There’s been an “outpouring of support” from the community, she said. For those looking to help, McMahon and Whalen agree: Give cash.

“We have a better idea of what we need,” McMahon said. “We can use those donations and buy things like fresh produce and prepared meals for people who can’t prepare food.”

The Vermont Foodbank. Photo by Kevin O’Connor/VTDigger

On a more informal level, a number of Mutual Aid organizations have cropped up for neighbors to help grab groceries for their higher-risk neighbors. People are coordinating pickups through Front Porch Forum and Facebook.

At Capstone Community Action, Elizabeth Scharf said they are piloting a program in Middlesex based on the model of “Neighbor to Neighbor” that would create neighborhood captains to coordinate a team of responders to go door-to-door, physically and virtually, and check in on who could need help.

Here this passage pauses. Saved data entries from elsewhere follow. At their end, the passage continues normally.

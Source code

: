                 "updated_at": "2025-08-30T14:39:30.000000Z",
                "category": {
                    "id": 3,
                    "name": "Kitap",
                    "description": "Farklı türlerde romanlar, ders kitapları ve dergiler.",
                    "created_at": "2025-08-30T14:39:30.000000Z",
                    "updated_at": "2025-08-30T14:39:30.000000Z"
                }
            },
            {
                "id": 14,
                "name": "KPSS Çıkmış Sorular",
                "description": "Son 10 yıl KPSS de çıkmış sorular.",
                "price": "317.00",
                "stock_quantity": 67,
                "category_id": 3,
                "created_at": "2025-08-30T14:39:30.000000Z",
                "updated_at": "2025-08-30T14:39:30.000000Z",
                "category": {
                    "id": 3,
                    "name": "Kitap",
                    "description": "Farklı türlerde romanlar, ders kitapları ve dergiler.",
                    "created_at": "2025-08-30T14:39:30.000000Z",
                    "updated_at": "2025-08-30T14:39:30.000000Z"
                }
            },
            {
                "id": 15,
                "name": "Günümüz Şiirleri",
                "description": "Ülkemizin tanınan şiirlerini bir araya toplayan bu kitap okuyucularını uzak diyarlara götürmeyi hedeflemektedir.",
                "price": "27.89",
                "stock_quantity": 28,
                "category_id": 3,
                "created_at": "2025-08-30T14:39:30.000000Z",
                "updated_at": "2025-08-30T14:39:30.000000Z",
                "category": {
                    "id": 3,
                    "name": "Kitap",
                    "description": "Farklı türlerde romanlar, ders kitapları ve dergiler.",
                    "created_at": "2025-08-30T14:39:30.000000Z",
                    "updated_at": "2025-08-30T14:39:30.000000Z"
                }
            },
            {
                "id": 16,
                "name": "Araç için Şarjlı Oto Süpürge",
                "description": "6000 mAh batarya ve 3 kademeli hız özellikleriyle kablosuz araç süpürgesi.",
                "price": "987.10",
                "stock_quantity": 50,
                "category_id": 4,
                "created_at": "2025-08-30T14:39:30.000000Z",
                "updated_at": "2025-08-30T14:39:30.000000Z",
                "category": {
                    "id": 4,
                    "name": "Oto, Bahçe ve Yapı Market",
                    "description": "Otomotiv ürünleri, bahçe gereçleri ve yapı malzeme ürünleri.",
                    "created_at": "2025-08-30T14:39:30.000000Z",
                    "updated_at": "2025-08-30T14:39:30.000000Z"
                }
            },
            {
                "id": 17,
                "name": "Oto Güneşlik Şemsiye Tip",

Scharf said Capstone’s food bank, located in Barre, hasn’t seen an uptick in visitors — yet. “We’re definitely going to see an increase” as hourly workers experience layoffs and pay cuts, she said.

“The working poor, the people who usually come to the food shelf once a month, and particularly those who work in restaurants, there’s gonna be an uptick in them coming in,” she said.

Another organization in Barre has already seen an increase in customers. The Barre Interfaith Group, which runs community meals, had 98 attendees to their Friday meal when they normally have between 25 to 50, said Carl Hilton-VanOsdall. 

They are looking for volunteers, as some of their own are high risk and have had to step down. And they’re struggling to make the transition to provide for those who can’t come to meal sites, he said.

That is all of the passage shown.